# R.java erzeugen



## Gast2 (29. Nov 2012)

Hallo,

ich habe ein Package aus der SVN gezogen. In der SVN ist allerdings die R.java nicht enthalten. Sonst scheint das Package vollständig. (Zusätzlich gibt es noch ein Verzeichnis name.Collector, mit dem ich noch nichts anzufangen weiß, aber das muss mich jetzt nicht interessieren.)

Mit clean up.. wird sie leider auch nicht erstellt.

Ich vermute, dass ich mittels dem Build Path die R.java bekomme, aber meine Versuche damit liefen ins Leere. (Auf den eigenen Ordner verlinken.)

Weiß jemand, was möglich wäre?

Dank schon mal im Voraus!
Frank


----------



## JohannisderKaeufer (29. Nov 2012)

Gibt es noch andere Fehlermeldungen?


----------



## Gast2 (29. Nov 2012)

JohannisderKaeufer hat gesagt.:


> Gibt es noch andere Fehlermeldungen?



Nun ja, die Fehlermeldung in den Activitys lautet: "R cannot be resolved to a variable"
(logisch wenn R.java fehlt).
Diese Meldung in allen Activity's.

Interessant könnte noch sein, dass auch ein Bild (png) aus der SVN (im Ordner drawable) nicht mit importiert wurde.

Ich habe das Package auch wiederholt gelöscht und neu importiert. (erfolglos)


----------



## KSG9|sebastian (29. Nov 2012)

Meine Glaskugel sagt, dass

1) du kein Package sondern ein Projekt aus dem SVN gezogen hast
2) dieses Projekt in deiner IDE (Eclipse?) nicht als Android-Projekt konfiguriert ist
3) die R.java liegt auch nicht im SVN weil sie von Android (bzw dem Plugin) generiert wird


----------



## Gast2 (29. Nov 2012)

Deine Glaskugel spricht weise, 
es handelt sich um ein Projekt, nicht um ein Package.

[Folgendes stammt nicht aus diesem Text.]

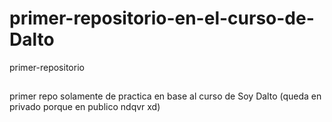 # primer-repositorio-en-el-curso-de-Dalto
primer-repositorio
##
primer repo solamente de practica en base al curso de Soy Dalto (queda en privado porque en publico ndqvr xd)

Aber ist Deine Glaskugel sicher, dass meine IDE (wirklich Eclipse..!) es nicht als Android Projekt erkennt?
In Projekt / Preferences / Run/Debug / Edit wird es als Android Application angezeigt.
Müsste ich das Projekt noch an einer anderen Stelle als Adroid App deklarieren???

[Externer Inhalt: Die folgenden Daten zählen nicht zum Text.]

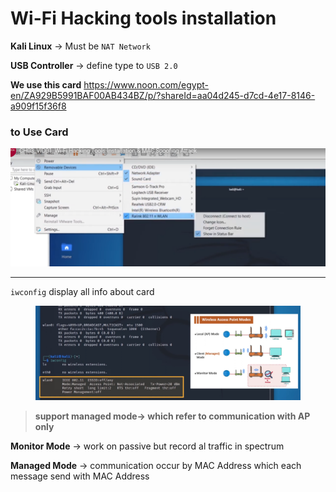 # Wi-Fi Hacking tools installation

**Kali Linux** → Must be `NAT Network`

**USB Controller** → define type to `USB 2.0`

**We use this card** https://www.noon.com/egypt-en/ZA929B5991BAF00AB434BZ/p/?shareId=aa04d245-d7cd-4e17-8146-a909f15f36f8

### to Use Card

![image.png](<../../.gitbook/assets/image (27).png>)

***

`iwconfig` display all info about card

<figure><img src="../../.gitbook/assets/image 1 (14).png" alt=""><figcaption></figcaption></figure>

> **support managed mode→ which refer to communication with AP only**

**Monitor Mode** → work on passive but record al traffic in spectrum

**Managed Mode** → communication occur by MAC Address which each message send with MAC Address
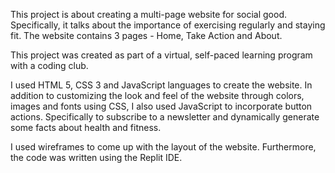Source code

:    This project is about creating a multi-page website for social good.
   Specifically, it talks about the importance of exercising regularly and staying fit.
   The website contains 3 pages - Home, Take Action and About.
    
   This project was created as part of a virtual, self-paced learning program with a coding club.
    
   I used HTML 5, CSS 3 and JavaScript languages to create the website.
   In addition to customizing the look and feel of the website through colors, images and fonts using CSS, I also used JavaScript to incorporate button actions.
   Specifically to subscribe to a newsletter and dynamically generate some facts about health and fitness.
   
   I used wireframes to come up with the layout of the website.
   Furthermore, the code was written using the Replit IDE.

Bitte befrage doch noch einmal Deine weise Kugel!

Frank


----------



## Gast2 (29. Nov 2012)

Es war etwas mystisch, wie das manchmal so ist...

Irgend wann, nachdem ich nun schon Stunden damit zugebracht habe, wurde ein Fehler im Manifest angezeigt (aber eben auch erst dann). Nach dem Beheben des Fehlers war alles ok.

"Die Zeit heilt alle Wunden."


----------